[Data entries]

+ + +

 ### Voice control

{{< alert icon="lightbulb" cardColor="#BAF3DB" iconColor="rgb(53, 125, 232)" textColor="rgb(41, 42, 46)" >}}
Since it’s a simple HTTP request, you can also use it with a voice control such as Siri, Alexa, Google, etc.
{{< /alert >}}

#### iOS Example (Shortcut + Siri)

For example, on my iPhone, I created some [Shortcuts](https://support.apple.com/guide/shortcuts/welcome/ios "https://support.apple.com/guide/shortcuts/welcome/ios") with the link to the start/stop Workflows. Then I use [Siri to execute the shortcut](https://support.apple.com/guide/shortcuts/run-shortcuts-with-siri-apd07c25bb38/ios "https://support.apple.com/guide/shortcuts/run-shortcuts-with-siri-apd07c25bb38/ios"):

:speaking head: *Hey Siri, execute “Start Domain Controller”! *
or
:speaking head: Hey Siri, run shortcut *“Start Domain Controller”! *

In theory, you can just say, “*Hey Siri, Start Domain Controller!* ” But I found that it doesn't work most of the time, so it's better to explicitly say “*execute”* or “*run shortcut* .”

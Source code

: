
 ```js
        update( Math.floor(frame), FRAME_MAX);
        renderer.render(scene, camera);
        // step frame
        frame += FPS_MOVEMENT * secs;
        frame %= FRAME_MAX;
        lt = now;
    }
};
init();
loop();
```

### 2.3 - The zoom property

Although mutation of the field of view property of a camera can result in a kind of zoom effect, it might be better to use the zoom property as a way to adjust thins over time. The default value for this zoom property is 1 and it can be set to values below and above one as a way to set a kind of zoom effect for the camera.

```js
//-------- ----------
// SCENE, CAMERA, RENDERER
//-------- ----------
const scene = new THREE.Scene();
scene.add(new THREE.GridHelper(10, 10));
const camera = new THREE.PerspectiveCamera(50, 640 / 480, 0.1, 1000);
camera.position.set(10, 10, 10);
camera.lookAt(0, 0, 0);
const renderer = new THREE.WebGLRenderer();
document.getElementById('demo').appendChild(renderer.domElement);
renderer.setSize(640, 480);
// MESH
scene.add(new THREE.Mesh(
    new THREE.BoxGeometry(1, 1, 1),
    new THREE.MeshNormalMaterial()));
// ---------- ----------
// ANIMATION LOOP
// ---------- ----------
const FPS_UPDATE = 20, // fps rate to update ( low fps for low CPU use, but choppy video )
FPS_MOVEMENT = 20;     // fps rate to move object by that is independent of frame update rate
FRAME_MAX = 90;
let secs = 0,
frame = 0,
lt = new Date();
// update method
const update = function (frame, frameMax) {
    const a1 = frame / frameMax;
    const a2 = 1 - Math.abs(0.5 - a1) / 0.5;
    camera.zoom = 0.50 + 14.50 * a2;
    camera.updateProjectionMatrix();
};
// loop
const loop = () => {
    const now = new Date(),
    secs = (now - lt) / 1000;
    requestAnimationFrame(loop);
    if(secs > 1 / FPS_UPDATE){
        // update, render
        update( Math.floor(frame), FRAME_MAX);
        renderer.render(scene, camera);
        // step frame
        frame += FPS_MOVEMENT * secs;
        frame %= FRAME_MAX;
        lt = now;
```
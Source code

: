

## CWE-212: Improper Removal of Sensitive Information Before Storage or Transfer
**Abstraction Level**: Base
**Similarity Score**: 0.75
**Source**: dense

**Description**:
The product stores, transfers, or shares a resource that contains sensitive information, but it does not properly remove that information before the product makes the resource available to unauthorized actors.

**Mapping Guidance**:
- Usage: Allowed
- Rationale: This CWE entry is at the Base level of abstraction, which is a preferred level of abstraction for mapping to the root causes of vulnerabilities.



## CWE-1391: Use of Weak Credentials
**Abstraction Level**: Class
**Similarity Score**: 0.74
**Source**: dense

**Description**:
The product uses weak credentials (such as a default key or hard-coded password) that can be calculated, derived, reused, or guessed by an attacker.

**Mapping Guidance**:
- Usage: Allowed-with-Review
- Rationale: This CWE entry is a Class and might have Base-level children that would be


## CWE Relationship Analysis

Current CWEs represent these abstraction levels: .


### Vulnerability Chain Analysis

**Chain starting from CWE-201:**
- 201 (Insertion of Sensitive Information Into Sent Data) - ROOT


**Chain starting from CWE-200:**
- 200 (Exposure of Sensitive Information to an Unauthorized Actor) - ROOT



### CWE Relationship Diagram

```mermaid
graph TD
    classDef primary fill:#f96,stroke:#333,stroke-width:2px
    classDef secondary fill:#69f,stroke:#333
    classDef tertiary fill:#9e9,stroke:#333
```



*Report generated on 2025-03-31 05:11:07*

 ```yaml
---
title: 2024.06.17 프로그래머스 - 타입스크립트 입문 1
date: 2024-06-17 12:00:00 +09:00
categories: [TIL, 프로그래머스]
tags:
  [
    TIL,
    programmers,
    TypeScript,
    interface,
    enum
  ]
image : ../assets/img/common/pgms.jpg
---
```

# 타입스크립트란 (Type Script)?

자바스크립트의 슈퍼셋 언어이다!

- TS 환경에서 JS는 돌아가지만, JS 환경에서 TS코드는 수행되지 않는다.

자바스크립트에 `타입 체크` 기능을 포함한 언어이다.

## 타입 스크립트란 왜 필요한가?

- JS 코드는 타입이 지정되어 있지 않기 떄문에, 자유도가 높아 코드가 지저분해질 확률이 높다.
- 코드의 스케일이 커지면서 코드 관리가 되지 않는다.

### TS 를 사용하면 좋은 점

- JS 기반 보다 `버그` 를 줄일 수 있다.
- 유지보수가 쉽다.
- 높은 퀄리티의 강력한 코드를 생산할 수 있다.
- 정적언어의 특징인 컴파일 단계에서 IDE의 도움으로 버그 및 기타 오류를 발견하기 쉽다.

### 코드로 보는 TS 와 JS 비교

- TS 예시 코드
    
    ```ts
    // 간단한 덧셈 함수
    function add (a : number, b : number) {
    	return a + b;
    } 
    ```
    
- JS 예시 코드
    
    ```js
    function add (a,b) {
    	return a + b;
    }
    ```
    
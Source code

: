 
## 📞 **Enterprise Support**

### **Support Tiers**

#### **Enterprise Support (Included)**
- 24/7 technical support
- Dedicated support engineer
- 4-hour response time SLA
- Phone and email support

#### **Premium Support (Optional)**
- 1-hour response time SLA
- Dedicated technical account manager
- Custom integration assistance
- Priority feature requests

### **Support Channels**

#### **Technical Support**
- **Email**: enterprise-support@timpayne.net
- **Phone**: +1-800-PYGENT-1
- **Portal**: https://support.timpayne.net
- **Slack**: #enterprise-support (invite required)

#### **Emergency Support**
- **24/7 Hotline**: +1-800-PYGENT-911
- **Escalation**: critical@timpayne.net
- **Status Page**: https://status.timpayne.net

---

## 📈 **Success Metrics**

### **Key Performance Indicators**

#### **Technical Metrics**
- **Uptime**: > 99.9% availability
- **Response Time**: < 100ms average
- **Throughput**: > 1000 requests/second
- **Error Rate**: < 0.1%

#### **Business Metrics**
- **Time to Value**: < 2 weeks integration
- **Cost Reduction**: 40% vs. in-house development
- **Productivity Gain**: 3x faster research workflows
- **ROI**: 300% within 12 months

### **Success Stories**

+ + +

> [EXERCISE BRIEF]: Copy all lines from the data above that contain the word "언어이다".

> [WRITTEN RESPONSE]:
자바스크립트의 슈퍼셋 언어이다!
자바스크립트에 `타입 체크` 기능을 포함한 언어이다.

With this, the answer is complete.